Molto affascinante risulta anche la convinzione che la strega non sapesse contare oltre il
numero sette, magico e dal forte valore simbolico. Porre una falce dentata nella stanza del
bambino con più di sette denti avrebbe trattenuto la strega che attratta dal desiderio di
contare i denti avrebbe ripreso la conta ogni qual volta si arrivava al sette non sapendo
andare oltre.

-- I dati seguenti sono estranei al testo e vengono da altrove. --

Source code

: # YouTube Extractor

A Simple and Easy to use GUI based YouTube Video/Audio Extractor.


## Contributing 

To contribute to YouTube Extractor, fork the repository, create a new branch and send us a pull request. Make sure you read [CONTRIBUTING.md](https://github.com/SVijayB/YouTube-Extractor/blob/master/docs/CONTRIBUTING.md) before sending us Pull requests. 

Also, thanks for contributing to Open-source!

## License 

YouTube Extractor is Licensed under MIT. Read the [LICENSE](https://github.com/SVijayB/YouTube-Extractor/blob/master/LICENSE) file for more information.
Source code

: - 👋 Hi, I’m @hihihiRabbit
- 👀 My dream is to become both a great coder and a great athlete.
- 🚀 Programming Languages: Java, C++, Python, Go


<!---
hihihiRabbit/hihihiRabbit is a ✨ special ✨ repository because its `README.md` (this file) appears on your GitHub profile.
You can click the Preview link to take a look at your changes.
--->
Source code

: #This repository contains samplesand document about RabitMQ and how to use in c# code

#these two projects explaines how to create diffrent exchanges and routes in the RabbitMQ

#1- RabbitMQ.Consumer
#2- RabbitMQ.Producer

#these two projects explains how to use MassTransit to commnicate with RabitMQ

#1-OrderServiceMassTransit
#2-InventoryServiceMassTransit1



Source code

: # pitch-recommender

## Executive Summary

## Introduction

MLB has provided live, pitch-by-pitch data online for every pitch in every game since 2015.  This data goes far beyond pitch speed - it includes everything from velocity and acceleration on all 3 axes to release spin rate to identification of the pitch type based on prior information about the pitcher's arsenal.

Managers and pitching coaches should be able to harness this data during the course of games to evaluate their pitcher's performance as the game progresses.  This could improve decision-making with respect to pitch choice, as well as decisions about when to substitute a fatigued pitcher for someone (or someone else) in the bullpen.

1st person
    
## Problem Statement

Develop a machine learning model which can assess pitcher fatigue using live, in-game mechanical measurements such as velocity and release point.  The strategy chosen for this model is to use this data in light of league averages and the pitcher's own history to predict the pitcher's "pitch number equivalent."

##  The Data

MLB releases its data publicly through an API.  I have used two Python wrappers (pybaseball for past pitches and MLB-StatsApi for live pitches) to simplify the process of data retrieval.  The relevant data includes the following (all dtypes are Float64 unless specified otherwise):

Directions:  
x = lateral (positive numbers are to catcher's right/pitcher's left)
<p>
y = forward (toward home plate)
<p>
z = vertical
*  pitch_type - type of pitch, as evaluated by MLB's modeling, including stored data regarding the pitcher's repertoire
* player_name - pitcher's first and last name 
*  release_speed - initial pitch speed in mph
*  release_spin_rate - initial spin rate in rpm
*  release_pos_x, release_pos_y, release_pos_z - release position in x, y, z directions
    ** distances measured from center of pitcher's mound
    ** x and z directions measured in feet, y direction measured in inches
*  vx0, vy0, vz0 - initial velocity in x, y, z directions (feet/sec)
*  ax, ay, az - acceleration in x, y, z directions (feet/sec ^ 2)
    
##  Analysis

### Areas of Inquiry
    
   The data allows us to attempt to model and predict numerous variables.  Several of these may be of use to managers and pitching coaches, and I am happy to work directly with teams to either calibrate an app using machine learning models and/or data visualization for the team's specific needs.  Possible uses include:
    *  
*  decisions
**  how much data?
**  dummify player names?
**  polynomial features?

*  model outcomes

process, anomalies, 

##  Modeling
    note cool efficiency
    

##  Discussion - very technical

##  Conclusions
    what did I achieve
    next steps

Medesima efficacia doveva avere l’abitudine di porre del grano o dell’orzo
sull’uscio della porta: il numero dei chicchi, manco a dirlo, doveva essere superiore a sette.
Non meno importante era l’uso delle erbe aromatiche: issopo, fiori d’arancio e ruta erano
ritenuti micidiali contro la strega che infastidita dalla loro fragranza non avrebbe disturbato il
bambino.
Strega come donna
Se si giustificano le azioni di quella che la leggende descrivono come assassina di bambini,
è probabile che sotto sotto ci sia qualche mistero.
A leggere i racconti con occhio imparziale la strega risulta donna capace di mescere erbe
(che usa per creare il proprio unguento), che conosce la differenza fra il mondo dei vivi ed il
mondo dei morti, per il quale ha un profondo rispetto (non ha alcun potere sui morti), ha un
grande rispetto per il numero sette, magico e simbolico (tanto che ci si sofferma un’intera
notte), viaggia rapidamente nel tempo e nello spazio (quasi fosse capace di vivere trance
sciamanici), conosce le parole magiche che le consentono la metamorfosi, quelle che in
Sardegna sono note come brebus la cui conoscenza non è cosa da tutti, le puerpere le
offrono addirittura del grano che lasciano sull’uscio della propria porta.